[Exercise brief] Lines in the data below that contain the word "stream" are to be copied.

(Stored data)
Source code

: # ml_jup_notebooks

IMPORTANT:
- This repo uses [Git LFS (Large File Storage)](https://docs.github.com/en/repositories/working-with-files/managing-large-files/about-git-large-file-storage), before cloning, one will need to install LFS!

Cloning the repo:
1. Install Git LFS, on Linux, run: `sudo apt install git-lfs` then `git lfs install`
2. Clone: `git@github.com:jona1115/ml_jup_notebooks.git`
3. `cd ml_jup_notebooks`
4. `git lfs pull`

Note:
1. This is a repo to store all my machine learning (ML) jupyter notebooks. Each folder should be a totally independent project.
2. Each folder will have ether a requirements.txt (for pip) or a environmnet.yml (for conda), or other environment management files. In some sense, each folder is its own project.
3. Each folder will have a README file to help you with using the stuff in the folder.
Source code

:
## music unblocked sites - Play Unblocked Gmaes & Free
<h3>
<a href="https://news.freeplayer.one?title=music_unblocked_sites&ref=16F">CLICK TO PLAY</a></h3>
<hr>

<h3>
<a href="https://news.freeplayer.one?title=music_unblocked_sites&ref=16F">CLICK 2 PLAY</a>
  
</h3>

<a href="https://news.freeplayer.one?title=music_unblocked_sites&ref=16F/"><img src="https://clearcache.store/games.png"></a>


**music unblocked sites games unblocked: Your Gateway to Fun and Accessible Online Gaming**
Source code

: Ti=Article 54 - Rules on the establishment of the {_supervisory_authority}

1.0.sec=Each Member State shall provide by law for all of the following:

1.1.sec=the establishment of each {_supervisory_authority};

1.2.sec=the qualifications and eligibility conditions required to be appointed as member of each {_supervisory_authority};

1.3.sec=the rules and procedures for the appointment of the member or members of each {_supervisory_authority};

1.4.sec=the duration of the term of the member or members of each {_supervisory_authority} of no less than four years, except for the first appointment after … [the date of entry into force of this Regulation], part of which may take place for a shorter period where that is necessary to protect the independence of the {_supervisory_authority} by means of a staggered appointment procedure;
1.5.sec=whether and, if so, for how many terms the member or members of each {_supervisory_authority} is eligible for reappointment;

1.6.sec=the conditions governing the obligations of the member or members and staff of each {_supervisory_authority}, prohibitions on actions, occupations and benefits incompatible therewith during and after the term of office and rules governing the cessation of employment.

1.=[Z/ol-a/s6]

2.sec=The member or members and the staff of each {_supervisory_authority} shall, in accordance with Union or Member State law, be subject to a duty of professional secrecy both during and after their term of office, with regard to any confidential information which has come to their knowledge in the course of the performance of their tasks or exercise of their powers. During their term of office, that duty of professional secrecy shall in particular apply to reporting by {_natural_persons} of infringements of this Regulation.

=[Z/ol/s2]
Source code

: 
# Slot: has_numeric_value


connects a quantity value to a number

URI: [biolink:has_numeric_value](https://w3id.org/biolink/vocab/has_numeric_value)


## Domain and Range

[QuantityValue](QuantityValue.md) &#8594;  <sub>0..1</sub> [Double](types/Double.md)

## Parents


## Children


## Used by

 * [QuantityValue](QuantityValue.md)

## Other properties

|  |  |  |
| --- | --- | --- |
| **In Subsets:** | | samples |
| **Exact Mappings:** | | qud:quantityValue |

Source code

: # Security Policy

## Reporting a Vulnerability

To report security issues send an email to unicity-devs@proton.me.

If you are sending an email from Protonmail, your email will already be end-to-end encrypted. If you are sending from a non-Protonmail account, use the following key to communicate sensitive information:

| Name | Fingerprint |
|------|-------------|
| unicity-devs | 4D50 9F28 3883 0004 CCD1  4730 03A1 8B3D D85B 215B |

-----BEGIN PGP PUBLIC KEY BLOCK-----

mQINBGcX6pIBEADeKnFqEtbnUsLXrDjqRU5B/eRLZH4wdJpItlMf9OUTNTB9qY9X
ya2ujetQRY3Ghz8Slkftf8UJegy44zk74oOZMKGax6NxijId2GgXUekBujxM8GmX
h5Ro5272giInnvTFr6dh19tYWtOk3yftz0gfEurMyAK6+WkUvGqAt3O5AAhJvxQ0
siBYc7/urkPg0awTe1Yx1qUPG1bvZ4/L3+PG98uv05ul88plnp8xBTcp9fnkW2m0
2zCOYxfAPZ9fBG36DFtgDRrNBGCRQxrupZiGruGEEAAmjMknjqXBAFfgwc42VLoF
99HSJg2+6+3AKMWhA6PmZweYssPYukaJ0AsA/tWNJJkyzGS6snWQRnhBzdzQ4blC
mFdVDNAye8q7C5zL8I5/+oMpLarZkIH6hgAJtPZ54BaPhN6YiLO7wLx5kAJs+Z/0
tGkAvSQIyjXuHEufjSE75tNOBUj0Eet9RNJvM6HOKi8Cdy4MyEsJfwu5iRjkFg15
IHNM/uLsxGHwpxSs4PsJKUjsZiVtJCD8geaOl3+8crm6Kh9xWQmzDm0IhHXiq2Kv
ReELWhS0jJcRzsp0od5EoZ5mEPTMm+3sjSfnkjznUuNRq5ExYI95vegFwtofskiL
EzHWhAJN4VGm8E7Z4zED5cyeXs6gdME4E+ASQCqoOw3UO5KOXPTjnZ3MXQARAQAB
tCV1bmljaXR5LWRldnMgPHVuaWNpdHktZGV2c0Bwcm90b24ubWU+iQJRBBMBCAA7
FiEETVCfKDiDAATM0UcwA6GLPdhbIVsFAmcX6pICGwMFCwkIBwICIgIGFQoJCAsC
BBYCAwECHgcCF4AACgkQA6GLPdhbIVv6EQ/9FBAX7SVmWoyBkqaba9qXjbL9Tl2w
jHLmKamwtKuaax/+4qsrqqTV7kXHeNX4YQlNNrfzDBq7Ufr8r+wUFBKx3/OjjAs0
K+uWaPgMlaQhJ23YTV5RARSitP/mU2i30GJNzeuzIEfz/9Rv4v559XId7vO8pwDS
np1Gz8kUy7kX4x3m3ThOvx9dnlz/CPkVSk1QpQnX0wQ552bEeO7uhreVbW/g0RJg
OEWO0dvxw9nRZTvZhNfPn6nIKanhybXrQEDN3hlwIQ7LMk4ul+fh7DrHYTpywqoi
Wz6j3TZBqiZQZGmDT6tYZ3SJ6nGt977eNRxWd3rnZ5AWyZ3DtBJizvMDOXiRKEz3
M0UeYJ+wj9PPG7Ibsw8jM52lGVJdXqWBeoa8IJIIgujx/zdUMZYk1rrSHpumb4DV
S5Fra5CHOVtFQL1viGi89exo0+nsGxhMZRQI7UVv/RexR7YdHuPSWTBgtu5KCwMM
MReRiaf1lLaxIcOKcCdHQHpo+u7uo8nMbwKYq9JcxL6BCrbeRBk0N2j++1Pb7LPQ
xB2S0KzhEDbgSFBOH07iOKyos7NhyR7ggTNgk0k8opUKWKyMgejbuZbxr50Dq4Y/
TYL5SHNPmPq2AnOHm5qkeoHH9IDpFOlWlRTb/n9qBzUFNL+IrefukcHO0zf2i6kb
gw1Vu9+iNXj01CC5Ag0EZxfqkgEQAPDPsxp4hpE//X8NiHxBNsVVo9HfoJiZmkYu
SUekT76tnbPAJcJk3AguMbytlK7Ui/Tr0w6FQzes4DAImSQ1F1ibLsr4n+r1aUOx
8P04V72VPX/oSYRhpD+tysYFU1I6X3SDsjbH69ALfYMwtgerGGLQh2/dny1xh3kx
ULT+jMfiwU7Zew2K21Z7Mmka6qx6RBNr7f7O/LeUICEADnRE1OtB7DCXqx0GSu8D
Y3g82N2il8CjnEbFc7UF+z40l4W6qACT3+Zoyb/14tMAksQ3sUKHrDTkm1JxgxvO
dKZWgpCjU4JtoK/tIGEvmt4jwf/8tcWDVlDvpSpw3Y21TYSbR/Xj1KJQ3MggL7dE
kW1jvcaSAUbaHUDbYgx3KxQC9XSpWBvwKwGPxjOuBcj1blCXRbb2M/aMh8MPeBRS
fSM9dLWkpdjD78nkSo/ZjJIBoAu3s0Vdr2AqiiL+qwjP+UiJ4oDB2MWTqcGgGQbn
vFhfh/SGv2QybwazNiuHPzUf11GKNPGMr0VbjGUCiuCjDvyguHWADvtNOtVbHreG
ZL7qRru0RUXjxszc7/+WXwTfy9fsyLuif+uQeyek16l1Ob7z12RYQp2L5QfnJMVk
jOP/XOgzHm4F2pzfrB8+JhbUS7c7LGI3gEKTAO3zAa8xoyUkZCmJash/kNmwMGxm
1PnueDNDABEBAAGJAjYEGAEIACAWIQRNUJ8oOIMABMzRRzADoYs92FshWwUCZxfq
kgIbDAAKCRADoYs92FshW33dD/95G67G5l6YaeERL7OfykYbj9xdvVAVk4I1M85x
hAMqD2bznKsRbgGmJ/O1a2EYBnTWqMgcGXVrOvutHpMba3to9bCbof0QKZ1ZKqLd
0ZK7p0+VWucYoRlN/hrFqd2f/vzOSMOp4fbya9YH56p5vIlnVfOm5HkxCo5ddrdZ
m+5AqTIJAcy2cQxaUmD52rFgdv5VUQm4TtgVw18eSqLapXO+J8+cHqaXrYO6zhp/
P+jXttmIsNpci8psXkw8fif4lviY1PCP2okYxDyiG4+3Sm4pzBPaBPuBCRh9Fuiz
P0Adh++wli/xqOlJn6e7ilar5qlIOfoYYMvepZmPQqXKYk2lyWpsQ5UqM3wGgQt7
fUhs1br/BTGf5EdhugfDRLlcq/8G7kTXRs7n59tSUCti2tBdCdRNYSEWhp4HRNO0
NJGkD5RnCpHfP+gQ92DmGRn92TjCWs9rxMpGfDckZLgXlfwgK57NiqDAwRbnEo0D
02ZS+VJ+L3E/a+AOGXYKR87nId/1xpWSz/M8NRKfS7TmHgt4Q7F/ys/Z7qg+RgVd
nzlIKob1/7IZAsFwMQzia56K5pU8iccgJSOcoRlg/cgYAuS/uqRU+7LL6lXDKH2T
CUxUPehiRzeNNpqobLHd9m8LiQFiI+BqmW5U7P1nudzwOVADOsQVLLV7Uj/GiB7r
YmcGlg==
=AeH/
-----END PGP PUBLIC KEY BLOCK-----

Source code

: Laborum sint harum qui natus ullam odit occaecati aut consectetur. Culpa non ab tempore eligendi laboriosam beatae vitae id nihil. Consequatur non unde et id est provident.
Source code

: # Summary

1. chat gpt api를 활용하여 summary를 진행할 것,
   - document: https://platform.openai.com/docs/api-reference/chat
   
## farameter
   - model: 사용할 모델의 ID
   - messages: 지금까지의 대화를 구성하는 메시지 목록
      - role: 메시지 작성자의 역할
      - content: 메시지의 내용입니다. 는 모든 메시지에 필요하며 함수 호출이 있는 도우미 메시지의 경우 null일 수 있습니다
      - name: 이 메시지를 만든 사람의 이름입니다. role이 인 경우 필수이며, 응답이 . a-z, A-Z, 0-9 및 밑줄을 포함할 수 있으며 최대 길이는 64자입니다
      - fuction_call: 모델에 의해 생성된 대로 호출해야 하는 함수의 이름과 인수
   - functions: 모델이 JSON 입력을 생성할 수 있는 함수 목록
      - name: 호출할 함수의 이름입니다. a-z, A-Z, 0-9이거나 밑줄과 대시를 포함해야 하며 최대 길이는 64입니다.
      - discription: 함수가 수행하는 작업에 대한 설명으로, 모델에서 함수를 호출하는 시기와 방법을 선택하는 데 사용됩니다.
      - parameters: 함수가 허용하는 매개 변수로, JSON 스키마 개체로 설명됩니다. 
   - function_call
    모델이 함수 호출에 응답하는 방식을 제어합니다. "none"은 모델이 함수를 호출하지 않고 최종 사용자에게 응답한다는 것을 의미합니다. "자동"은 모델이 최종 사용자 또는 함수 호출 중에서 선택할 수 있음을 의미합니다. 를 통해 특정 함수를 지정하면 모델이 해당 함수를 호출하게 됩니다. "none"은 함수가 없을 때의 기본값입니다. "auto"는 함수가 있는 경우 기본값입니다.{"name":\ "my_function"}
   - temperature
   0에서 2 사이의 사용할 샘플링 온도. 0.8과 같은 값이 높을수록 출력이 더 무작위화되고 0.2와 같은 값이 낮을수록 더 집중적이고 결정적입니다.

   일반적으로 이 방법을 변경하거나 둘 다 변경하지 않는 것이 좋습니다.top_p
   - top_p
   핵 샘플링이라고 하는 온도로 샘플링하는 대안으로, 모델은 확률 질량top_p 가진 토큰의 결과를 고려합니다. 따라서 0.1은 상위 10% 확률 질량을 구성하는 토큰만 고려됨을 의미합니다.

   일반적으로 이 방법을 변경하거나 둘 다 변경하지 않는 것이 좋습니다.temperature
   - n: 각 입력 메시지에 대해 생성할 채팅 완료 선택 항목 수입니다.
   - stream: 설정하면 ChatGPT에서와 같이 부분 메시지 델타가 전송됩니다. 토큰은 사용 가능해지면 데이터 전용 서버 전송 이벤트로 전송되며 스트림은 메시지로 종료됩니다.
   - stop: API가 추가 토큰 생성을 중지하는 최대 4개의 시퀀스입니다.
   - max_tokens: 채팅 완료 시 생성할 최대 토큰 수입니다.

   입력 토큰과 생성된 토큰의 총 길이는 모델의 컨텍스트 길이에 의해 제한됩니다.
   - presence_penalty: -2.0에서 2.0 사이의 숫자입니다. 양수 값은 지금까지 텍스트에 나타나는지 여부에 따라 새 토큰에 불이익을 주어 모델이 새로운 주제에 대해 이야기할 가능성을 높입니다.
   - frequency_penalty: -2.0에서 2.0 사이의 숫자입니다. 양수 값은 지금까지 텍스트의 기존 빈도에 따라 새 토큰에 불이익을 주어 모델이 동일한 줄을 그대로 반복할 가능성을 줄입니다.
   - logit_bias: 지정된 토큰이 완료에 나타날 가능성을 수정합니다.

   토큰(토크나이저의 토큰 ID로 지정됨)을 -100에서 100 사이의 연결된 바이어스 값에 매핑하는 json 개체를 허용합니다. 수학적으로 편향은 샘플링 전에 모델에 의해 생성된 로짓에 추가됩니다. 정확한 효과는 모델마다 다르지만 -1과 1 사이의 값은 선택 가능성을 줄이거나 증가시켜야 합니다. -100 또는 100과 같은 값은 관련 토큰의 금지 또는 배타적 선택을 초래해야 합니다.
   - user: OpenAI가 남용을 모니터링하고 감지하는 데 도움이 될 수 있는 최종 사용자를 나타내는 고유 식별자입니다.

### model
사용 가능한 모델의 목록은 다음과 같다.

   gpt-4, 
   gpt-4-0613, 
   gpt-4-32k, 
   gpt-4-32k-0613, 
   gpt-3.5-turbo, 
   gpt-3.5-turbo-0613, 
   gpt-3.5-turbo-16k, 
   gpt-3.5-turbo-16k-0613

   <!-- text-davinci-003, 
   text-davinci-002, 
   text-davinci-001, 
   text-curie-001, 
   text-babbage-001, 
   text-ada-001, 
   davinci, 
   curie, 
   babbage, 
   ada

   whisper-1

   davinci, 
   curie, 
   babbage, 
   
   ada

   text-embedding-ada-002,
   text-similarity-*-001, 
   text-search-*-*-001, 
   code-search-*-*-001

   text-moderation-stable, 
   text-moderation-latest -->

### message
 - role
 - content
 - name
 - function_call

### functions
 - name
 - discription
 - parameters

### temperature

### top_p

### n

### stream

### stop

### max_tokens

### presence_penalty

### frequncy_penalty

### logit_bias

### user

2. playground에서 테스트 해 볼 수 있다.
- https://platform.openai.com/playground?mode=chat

[Answer to the exercise]
   - stream: 설정하면 ChatGPT에서와 같이 부분 메시지 델타가 전송됩니다. 토큰은 사용 가능해지면 데이터 전용 서버 전송 이벤트로 전송되며 스트림은 메시지로 종료됩니다.
### stream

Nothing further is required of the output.